EXERCISE: The expected response is the full set of records, unchanged.

DATA TO PROCESS:
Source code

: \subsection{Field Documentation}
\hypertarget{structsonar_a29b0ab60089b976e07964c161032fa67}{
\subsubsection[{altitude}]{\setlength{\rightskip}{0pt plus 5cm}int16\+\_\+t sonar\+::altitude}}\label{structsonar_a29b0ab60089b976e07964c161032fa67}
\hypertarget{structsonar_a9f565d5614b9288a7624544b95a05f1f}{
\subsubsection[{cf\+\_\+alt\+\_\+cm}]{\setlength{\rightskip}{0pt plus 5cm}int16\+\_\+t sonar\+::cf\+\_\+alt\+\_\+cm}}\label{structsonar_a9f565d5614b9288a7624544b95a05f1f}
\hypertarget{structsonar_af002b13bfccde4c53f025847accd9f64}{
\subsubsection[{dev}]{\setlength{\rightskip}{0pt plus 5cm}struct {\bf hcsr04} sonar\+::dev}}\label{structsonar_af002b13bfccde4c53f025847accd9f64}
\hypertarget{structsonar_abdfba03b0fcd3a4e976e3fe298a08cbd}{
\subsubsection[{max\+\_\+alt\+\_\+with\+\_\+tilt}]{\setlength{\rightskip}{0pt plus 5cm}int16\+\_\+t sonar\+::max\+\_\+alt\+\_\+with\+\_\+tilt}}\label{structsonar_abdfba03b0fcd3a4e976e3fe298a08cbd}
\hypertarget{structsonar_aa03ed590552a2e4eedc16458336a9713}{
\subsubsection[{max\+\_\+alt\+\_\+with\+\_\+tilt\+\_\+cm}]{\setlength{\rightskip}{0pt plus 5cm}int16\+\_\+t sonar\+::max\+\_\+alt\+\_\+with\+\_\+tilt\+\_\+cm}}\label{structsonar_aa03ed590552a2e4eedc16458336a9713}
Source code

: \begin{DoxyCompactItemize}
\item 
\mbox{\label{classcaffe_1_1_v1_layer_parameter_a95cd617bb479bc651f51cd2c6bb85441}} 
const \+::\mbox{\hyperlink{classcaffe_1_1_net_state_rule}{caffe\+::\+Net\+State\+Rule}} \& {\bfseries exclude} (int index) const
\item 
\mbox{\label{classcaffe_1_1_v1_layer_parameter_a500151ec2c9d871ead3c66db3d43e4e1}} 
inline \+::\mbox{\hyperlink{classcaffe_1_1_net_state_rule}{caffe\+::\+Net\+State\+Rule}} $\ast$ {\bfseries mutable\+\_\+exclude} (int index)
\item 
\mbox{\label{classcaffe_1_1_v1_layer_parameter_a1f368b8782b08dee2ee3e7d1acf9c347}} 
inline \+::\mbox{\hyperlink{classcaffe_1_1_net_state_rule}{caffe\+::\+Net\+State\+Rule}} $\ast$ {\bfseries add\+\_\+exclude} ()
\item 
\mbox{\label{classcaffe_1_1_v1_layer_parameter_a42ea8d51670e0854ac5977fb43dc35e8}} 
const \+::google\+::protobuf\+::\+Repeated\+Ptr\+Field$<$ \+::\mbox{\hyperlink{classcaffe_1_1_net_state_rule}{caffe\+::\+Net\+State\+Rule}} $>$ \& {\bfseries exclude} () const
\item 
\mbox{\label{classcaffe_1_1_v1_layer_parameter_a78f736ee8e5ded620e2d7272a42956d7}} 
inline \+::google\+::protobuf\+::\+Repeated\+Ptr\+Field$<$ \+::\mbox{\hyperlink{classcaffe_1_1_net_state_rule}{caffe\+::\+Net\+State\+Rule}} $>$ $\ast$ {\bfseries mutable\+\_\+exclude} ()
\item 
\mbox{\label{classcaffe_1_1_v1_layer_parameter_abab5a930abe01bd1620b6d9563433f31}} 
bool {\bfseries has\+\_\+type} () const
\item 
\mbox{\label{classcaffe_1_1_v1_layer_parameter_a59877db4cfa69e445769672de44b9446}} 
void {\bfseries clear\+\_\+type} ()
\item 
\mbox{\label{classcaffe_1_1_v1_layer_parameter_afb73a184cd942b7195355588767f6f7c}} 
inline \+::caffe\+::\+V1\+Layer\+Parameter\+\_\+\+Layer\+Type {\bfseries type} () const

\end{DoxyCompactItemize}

RESULT FOR THIS EXERCISE:
Source code

: \subsection{Field Documentation}
\hypertarget{structsonar_a29b0ab60089b976e07964c161032fa67}{
\subsubsection[{altitude}]{\setlength{\rightskip}{0pt plus 5cm}int16\+\_\+t sonar\+::altitude}}\label{structsonar_a29b0ab60089b976e07964c161032fa67}
\hypertarget{structsonar_a9f565d5614b9288a7624544b95a05f1f}{
\subsubsection[{cf\+\_\+alt\+\_\+cm}]{\setlength{\rightskip}{0pt plus 5cm}int16\+\_\+t sonar\+::cf\+\_\+alt\+\_\+cm}}\label{structsonar_a9f565d5614b9288a7624544b95a05f1f}
\hypertarget{structsonar_af002b13bfccde4c53f025847accd9f64}{
\subsubsection[{dev}]{\setlength{\rightskip}{0pt plus 5cm}struct {\bf hcsr04} sonar\+::dev}}\label{structsonar_af002b13bfccde4c53f025847accd9f64}
\hypertarget{structsonar_abdfba03b0fcd3a4e976e3fe298a08cbd}{
\subsubsection[{max\+\_\+alt\+\_\+with\+\_\+tilt}]{\setlength{\rightskip}{0pt plus 5cm}int16\+\_\+t sonar\+::max\+\_\+alt\+\_\+with\+\_\+tilt}}\label{structsonar_abdfba03b0fcd3a4e976e3fe298a08cbd}
\hypertarget{structsonar_aa03ed590552a2e4eedc16458336a9713}{
\subsubsection[{max\+\_\+alt\+\_\+with\+\_\+tilt\+\_\+cm}]{\setlength{\rightskip}{0pt plus 5cm}int16\+\_\+t sonar\+::max\+\_\+alt\+\_\+with\+\_\+tilt\+\_\+cm}}\label{structsonar_aa03ed590552a2e4eedc16458336a9713}
Source code

: \begin{DoxyCompactItemize}
\item 
\mbox{\label{classcaffe_1_1_v1_layer_parameter_a95cd617bb479bc651f51cd2c6bb85441}} 
const \+::\mbox{\hyperlink{classcaffe_1_1_net_state_rule}{caffe\+::\+Net\+State\+Rule}} \& {\bfseries exclude} (int index) const
\item 
\mbox{\label{classcaffe_1_1_v1_layer_parameter_a500151ec2c9d871ead3c66db3d43e4e1}} 
inline \+::\mbox{\hyperlink{classcaffe_1_1_net_state_rule}{caffe\+::\+Net\+State\+Rule}} $\ast$ {\bfseries mutable\+\_\+exclude} (int index)
\item 
\mbox{\label{classcaffe_1_1_v1_layer_parameter_a1f368b8782b08dee2ee3e7d1acf9c347}} 
inline \+::\mbox{\hyperlink{classcaffe_1_1_net_state_rule}{caffe\+::\+Net\+State\+Rule}} $\ast$ {\bfseries add\+\_\+exclude} ()
\item 
\mbox{\label{classcaffe_1_1_v1_layer_parameter_a42ea8d51670e0854ac5977fb43dc35e8}} 
const \+::google\+::protobuf\+::\+Repeated\+Ptr\+Field$<$ \+::\mbox{\hyperlink{classcaffe_1_1_net_state_rule}{caffe\+::\+Net\+State\+Rule}} $>$ \& {\bfseries exclude} () const
\item 
\mbox{\label{classcaffe_1_1_v1_layer_parameter_a78f736ee8e5ded620e2d7272a42956d7}} 
inline \+::google\+::protobuf\+::\+Repeated\+Ptr\+Field$<$ \+::\mbox{\hyperlink{classcaffe_1_1_net_state_rule}{caffe\+::\+Net\+State\+Rule}} $>$ $\ast$ {\bfseries mutable\+\_\+exclude} ()
\item 
\mbox{\label{classcaffe_1_1_v1_layer_parameter_abab5a930abe01bd1620b6d9563433f31}} 
bool {\bfseries has\+\_\+type} () const
\item 
\mbox{\label{classcaffe_1_1_v1_layer_parameter_a59877db4cfa69e445769672de44b9446}} 
void {\bfseries clear\+\_\+type} ()
\item 
\mbox{\label{classcaffe_1_1_v1_layer_parameter_afb73a184cd942b7195355588767f6f7c}} 
inline \+::caffe\+::\+V1\+Layer\+Parameter\+\_\+\+Layer\+Type {\bfseries type} () const

\end{DoxyCompactItemize}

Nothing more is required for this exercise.